程咬金看到劉文宣這幅眉頭大皺糾結的模樣,說道:“劉賢侄,現在不方便跟你多說等下到了宮裏再跟你說,”說完大吼一聲:“你們是沒吃飯麽?給老子跑快點,要是耽誤了俺的大事,每人賞你們二十軍棍。
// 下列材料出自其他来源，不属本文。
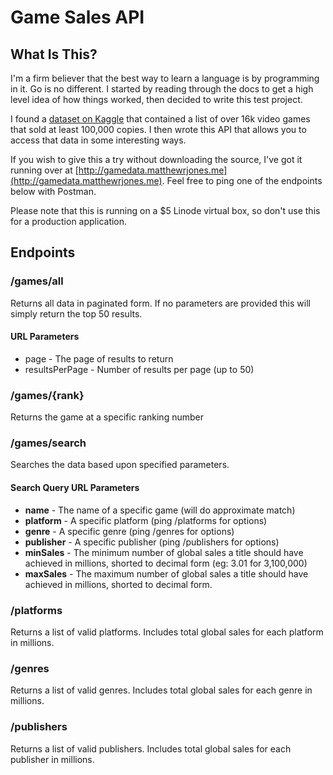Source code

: # Game Sales API

## What Is This?

I'm a firm believer that the best way to learn a language is by programming in it. Go is no different. I started by reading through the docs to get a high level idea of how things worked, then decided to write this test project.

I found a [dataset on Kaggle](https://www.kaggle.com/gregorut/videogamesales) that contained a list of over 16k video games that sold at least 100,000 copies. I then wrote this API that allows you to access that data in some interesting ways.

If you wish to give this a try without downloading the source, I've got it running over at [http://gamedata.matthewrjones.me](http://gamedata.matthewrjones.me). Feel free to ping one of the endpoints below with Postman. 

Please note that this is running on a $5 Linode virtual box, so don't use this for a production application. 

## Endpoints

### /games/all

Returns all data in paginated form. If no parameters are provided this will simply return the top 50 results.

#### URL Parameters

- page - The page of results to return
- resultsPerPage - Number of results per page (up to 50)

### /games/{rank}

Returns the game at a specific ranking number

### /games/search

Searches the data based upon specified parameters.

#### Search Query URL Parameters

- **name** - The name of a specific game (will do approximate match)
- **platform** - A specific platform (ping /platforms for options)
- **genre** - A specific genre (ping /genres for options)
- **publisher** - A specific publisher (ping /publishers for options)
- **minSales** - The minimum number of global sales a title should have achieved in millions, shorted to decimal form (eg: 3.01 for 3,100,000)
- **maxSales** - The maximum number of global sales a title should have achieved in millions, shorted to decimal form.

### /platforms

Returns a list of valid platforms. Includes total global sales for each platform in millions.

### /genres

Returns a list of valid genres. Includes total global sales for each genre in millions.

### /publishers

Returns a list of valid publishers. Includes total global sales for each publisher in millions.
”
聽到軍棍伺候,這些轎夫渾身一顫,那滋味可不好受。
果然這轎夫一發力,腳下生風,快速的跑了起來,這古人果然天生神力,抬著程咬金加上轎子起碼也得有200來斤,似乎一點力氣都不費。
文宣既沒有轎子可坐,也沒有馬匹騎乘,他看了看還有好幾裏路的皇宮,無奈的歎了一口氣,隻好跟著轎子外門一起跑了起來。
記過一陣子狂跑,劉文宣覺得心髒都快要從胸口裏跳了出來,氣喘籲籲的他,轉頭看向同樣是和自己一起跑的那個太監,發現人家跟沒事人一樣,臉不紅,氣不喘腳不虛的。
而且這家夥走起路來,輕飄哦的毫無任何聲音,這家夥難道是個頂尖高手?
他連忙問道:“不知道公公貴姓?”“咱家,名叫高泉!”劉先生以後叫咱家高泉就可以了。
“哦,原來是高公公,幸會幸會!”劉文宣趕緊堆著臉對他笑了起來,有時候這些太監,可是比一般人更好使,別人辦不成的事情,他們辦起來易如反掌。
劉文宣知道,即使李淵暫時掛不了,恐怕以後也得要經常來這個宮裏麵會診了。
他知道的,能把自己召進宮來,不是程咬金說的,就是那太醫張文仲舉薦的他。
有著程咬金和高泉二人的麵子,在進入宮門的時候沒有被任何人刁難,守門將士一看是盧國公和皇上身邊的貼身太監,當即連問都沒敢問,立即就打開了大門放劉文宣他們三人進去了。
而程咬金的一幫家臣護衛全部留在了宮門外麵等候著。
與此同時那秀麗坊的眾人也慢慢的散去了,處於二層甲板上麵的鄭麗琬,此時卻無限的鬱悶,她雙手托著香腮,臉上帶著一股幽怨,她想要見的人竟然沒有見到。